Scan the entries for lines with "Part" and say how many there are, with nothing more.

Plain-text document sources
↓
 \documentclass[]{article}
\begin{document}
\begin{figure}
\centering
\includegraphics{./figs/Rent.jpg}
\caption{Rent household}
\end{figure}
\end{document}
↑
↓
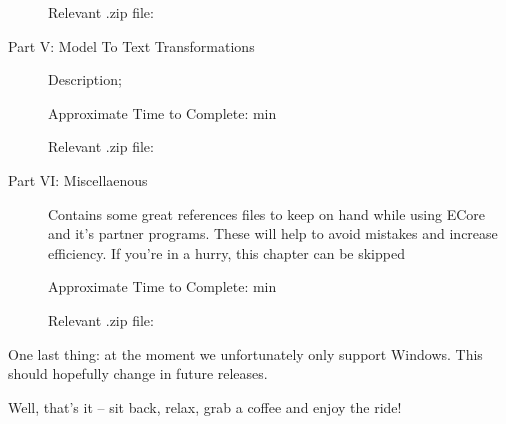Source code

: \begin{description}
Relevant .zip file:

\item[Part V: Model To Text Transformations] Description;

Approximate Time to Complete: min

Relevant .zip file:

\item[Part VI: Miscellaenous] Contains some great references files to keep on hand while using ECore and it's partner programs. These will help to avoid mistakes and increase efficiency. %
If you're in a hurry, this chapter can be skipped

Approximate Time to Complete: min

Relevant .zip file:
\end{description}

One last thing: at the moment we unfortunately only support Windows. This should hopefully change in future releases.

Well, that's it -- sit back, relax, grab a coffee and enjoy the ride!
↑
_WRITTEN REPLY_
2